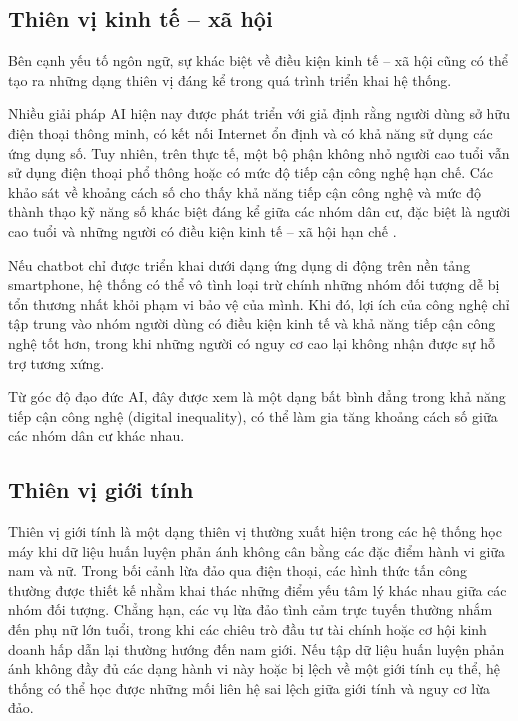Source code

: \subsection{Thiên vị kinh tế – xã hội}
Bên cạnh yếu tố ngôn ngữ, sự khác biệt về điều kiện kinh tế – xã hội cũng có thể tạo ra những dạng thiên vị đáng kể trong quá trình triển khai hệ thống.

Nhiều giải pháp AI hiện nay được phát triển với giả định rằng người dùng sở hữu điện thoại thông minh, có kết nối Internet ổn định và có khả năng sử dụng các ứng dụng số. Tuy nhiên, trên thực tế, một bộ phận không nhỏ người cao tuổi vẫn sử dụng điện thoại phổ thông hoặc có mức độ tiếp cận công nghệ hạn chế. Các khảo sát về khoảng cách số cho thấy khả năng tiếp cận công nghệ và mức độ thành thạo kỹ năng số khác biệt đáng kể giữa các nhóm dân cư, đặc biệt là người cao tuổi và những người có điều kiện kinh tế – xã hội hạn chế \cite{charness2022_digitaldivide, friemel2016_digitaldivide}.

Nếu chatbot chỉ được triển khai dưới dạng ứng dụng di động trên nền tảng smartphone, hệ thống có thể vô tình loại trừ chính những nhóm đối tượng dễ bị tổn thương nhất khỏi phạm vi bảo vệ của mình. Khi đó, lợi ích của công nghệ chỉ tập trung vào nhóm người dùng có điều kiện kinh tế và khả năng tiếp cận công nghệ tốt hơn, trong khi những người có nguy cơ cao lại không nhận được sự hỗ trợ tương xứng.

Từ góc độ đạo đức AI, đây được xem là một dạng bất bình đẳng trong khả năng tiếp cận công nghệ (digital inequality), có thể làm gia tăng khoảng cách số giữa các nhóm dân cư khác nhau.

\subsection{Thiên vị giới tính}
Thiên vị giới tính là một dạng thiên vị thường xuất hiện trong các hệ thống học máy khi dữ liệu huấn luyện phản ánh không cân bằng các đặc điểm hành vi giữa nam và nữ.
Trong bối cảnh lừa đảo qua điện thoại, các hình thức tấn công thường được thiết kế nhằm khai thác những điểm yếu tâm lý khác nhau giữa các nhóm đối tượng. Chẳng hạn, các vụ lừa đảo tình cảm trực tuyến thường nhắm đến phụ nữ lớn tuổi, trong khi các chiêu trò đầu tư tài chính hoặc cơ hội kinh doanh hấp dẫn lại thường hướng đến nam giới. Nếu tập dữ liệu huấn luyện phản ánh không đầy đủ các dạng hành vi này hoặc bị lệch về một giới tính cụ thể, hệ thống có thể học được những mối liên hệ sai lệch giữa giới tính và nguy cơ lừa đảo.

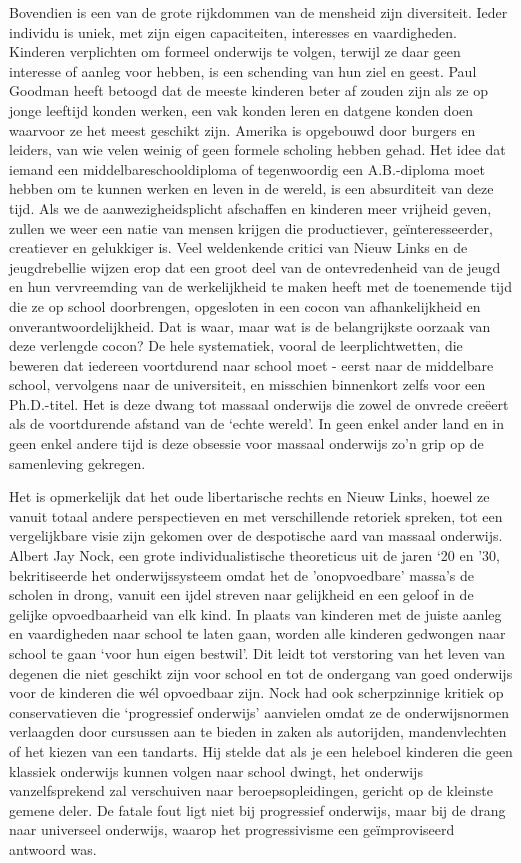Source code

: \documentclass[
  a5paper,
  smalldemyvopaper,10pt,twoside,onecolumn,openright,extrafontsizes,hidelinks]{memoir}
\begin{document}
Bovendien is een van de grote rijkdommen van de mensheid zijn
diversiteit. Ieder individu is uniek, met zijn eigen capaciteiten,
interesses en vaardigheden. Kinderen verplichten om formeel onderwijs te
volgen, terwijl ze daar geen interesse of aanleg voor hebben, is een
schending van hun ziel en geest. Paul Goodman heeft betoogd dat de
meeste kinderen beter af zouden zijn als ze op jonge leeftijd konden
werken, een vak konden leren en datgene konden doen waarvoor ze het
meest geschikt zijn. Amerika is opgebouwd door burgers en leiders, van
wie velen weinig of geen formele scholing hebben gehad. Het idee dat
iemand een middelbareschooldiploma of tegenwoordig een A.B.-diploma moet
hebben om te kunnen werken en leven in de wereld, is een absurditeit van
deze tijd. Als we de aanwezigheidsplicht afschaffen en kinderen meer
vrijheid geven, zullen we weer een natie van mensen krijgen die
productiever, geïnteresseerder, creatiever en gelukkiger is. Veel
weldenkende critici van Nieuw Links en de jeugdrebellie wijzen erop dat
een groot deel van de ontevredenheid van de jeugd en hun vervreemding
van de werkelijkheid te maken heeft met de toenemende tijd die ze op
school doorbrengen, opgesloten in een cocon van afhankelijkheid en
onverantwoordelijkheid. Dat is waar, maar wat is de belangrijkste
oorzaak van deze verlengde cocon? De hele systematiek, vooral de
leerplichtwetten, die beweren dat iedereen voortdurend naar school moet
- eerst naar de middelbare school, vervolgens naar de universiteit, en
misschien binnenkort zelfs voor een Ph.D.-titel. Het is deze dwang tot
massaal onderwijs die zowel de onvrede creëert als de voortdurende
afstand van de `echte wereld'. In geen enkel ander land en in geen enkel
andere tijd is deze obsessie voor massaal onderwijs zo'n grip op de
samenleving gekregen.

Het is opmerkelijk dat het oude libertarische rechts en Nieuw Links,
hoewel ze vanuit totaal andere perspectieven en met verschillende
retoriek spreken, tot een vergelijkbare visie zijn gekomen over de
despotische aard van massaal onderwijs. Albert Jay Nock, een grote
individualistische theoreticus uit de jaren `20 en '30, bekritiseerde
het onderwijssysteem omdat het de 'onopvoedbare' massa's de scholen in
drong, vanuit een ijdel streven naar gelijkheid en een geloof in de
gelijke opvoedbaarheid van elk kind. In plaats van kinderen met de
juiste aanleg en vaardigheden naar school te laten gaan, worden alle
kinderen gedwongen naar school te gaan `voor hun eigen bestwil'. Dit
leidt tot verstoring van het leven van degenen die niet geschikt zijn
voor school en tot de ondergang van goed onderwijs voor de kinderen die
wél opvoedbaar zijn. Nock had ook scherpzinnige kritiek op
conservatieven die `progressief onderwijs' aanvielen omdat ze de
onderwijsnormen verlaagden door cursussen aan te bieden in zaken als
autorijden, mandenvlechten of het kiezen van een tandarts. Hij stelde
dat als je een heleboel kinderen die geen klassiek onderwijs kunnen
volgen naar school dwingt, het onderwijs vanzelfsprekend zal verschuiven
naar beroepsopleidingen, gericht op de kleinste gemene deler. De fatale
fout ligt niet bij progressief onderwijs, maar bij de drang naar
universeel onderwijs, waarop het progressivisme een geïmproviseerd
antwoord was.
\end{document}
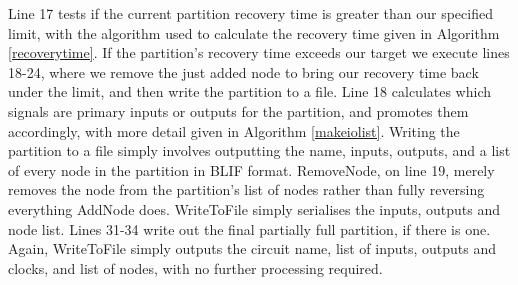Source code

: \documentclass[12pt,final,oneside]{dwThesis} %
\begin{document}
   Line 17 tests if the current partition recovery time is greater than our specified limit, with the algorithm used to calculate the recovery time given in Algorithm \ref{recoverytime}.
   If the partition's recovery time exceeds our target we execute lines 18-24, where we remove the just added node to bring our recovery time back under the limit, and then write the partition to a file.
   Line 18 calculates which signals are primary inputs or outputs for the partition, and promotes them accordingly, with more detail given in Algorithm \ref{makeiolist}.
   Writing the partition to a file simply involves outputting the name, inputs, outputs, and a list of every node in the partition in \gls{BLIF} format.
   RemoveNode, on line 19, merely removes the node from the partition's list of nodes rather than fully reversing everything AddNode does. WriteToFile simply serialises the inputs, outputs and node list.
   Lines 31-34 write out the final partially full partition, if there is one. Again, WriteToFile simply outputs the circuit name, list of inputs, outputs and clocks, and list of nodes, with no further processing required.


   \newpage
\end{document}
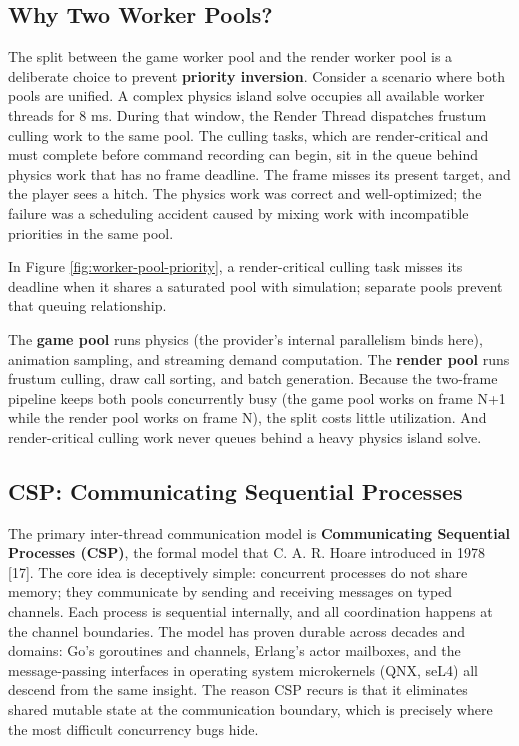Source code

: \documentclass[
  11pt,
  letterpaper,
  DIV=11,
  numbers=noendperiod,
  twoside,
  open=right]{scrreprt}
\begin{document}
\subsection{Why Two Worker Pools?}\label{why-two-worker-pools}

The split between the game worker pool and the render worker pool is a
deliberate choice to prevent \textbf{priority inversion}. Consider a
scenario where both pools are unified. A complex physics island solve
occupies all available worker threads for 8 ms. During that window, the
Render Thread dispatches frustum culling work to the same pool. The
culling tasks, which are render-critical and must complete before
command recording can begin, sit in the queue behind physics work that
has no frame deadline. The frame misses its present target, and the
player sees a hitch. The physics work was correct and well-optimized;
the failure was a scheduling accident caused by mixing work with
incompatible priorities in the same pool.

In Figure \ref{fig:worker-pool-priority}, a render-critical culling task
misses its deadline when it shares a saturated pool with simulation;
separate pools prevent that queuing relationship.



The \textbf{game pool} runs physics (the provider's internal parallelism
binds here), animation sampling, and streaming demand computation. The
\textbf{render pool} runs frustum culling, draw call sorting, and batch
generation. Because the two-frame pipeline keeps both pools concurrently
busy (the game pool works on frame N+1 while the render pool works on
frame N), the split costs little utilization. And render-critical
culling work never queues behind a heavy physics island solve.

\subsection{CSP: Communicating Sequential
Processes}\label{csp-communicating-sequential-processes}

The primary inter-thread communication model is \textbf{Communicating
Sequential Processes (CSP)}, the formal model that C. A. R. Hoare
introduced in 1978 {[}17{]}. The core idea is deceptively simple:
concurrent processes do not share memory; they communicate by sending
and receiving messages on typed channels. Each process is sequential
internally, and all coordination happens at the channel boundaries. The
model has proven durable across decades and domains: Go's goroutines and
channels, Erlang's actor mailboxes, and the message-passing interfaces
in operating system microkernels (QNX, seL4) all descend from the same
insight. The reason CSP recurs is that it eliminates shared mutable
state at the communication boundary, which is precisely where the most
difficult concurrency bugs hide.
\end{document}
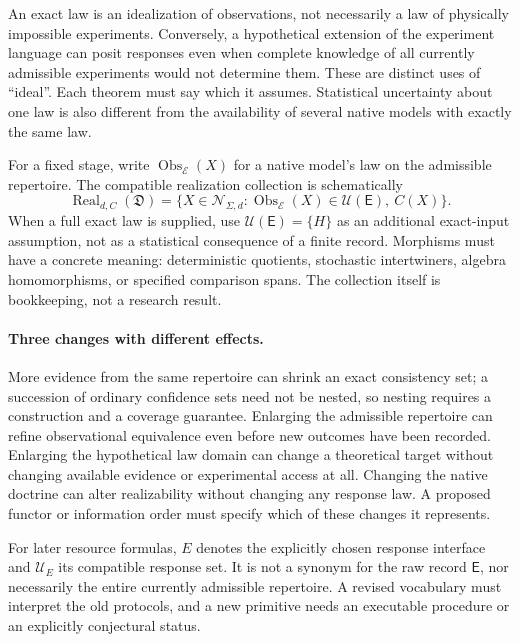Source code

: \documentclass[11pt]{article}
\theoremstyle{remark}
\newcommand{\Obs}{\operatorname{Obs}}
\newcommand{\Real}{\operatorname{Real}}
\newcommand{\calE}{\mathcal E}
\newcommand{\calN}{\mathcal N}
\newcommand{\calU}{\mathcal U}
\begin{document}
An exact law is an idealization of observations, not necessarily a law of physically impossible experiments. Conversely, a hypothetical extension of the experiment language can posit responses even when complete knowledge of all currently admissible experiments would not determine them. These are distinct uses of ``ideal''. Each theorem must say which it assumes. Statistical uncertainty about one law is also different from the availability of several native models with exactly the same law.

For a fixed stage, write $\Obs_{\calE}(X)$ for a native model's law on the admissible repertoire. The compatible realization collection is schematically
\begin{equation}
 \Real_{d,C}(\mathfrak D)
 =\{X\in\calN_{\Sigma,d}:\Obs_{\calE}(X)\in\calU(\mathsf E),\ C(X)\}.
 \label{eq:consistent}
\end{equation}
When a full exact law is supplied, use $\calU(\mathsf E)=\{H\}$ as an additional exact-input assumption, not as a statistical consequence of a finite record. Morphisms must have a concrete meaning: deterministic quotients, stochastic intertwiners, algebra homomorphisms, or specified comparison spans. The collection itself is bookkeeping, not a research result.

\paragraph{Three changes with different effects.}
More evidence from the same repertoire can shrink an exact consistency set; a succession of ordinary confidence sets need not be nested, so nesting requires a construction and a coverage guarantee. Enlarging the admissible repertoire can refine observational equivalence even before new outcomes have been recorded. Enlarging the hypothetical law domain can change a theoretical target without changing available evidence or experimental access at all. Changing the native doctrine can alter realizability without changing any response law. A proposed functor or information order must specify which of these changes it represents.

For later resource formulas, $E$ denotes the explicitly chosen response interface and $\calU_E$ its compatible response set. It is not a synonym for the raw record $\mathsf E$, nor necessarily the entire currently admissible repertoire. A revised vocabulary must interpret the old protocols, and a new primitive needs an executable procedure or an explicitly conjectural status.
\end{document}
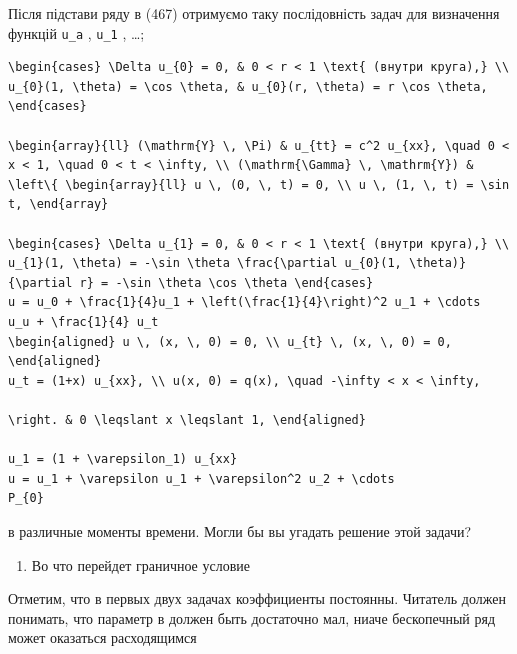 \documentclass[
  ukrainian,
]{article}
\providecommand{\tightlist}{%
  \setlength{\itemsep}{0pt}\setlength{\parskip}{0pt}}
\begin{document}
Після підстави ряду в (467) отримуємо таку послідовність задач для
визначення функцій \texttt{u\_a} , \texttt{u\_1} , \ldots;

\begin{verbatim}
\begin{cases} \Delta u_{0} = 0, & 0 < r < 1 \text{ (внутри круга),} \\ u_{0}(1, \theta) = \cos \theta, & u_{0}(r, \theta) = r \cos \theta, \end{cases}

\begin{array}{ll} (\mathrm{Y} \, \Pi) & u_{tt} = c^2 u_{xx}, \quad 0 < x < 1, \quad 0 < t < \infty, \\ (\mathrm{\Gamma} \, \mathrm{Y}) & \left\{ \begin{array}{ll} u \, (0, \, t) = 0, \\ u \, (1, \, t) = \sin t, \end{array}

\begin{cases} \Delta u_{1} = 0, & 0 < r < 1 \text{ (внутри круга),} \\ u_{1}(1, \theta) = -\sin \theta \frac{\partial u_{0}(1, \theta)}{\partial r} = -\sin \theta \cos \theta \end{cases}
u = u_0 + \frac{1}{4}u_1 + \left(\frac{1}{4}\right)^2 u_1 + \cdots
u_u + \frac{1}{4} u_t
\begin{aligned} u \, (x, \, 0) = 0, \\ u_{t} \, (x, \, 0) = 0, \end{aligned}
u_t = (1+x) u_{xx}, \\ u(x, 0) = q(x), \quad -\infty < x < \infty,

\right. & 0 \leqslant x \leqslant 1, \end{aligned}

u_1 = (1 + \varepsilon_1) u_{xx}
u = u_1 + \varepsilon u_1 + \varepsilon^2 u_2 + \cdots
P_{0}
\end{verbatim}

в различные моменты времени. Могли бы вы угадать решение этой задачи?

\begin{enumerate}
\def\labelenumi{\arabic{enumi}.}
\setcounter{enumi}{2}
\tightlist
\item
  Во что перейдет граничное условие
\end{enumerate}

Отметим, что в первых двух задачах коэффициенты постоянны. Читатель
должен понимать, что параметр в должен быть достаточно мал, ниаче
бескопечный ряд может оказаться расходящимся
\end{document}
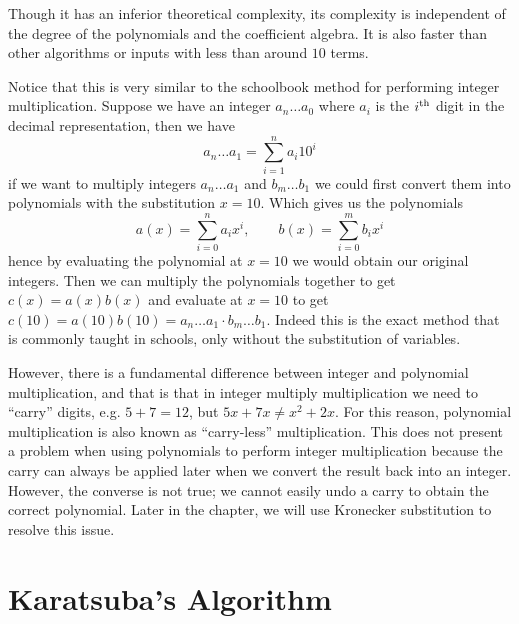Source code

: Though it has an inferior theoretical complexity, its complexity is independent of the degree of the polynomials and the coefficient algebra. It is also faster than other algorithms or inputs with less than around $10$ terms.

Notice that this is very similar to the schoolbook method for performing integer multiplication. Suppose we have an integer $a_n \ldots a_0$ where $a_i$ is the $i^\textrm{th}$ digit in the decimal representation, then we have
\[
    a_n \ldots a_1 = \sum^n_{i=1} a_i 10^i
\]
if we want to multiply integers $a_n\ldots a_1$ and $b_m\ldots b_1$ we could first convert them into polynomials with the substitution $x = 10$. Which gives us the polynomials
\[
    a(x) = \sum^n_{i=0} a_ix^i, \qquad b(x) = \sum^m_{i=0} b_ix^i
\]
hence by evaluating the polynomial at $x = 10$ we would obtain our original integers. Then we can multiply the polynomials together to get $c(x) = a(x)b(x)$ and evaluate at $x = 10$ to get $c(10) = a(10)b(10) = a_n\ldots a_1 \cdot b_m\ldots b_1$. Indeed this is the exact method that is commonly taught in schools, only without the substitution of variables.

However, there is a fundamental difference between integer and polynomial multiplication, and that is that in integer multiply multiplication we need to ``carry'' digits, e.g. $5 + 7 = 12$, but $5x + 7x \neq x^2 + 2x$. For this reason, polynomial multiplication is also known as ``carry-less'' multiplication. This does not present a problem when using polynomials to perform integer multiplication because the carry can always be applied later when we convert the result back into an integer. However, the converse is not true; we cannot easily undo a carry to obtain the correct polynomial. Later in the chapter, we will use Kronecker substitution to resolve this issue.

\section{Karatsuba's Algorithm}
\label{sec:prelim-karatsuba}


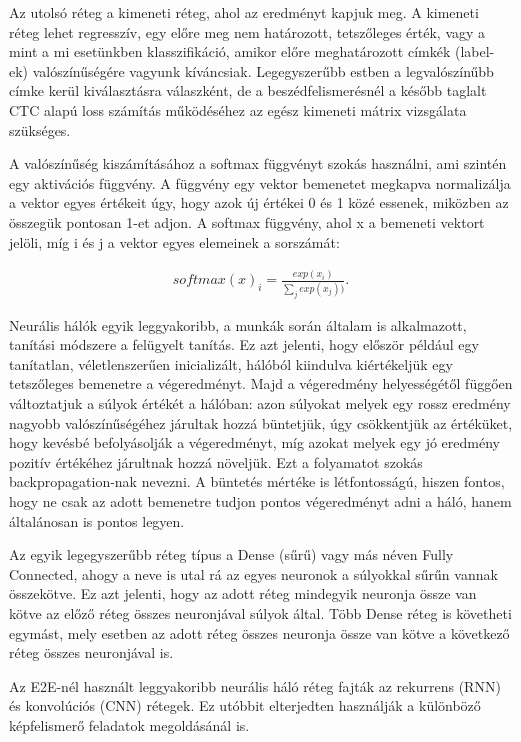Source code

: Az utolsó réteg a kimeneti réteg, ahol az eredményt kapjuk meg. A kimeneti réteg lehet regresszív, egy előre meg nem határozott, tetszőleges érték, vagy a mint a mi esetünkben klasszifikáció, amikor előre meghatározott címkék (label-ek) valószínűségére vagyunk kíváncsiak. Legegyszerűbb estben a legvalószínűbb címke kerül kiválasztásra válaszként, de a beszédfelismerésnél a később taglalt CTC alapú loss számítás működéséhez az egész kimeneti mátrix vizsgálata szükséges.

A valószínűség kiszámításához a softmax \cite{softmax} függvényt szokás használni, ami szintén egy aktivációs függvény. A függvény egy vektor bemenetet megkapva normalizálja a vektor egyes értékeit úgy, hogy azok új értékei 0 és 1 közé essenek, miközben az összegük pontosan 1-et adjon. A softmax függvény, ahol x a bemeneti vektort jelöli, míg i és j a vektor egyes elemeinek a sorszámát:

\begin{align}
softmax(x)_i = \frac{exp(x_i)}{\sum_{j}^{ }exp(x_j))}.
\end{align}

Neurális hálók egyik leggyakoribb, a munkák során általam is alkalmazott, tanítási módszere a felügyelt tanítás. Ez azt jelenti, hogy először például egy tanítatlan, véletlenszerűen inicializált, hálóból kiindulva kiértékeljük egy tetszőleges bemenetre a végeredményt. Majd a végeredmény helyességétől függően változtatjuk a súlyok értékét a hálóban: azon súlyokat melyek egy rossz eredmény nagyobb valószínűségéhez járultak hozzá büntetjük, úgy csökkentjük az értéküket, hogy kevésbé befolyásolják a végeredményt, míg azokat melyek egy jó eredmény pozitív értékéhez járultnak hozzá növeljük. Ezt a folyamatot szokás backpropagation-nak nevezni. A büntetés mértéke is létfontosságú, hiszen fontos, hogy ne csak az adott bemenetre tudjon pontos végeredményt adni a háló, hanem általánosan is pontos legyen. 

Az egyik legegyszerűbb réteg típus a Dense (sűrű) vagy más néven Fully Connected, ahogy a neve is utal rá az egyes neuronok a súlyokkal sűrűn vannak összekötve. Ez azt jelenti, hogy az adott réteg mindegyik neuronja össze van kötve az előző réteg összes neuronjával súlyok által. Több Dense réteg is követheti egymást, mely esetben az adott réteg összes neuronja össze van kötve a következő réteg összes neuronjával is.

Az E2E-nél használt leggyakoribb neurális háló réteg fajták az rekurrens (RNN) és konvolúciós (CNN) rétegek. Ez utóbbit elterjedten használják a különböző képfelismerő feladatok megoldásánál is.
------------
◆ **Exercise requirements**:
Report all lines of the material that contain the word "Each".

◆ **Finished task**:
and receiving messages on typed channels. Each process is sequential
An exact law is an idealization of observations, not necessarily a law of physically impossible experiments. Conversely, a hypothetical extension of the experiment language can posit responses even when complete knowledge of all currently admissible experiments would not determine them. These are distinct uses of ``ideal''. Each theorem must say which it assumes. Statistical uncertainty about one law is also different from the availability of several native models with exactly the same law.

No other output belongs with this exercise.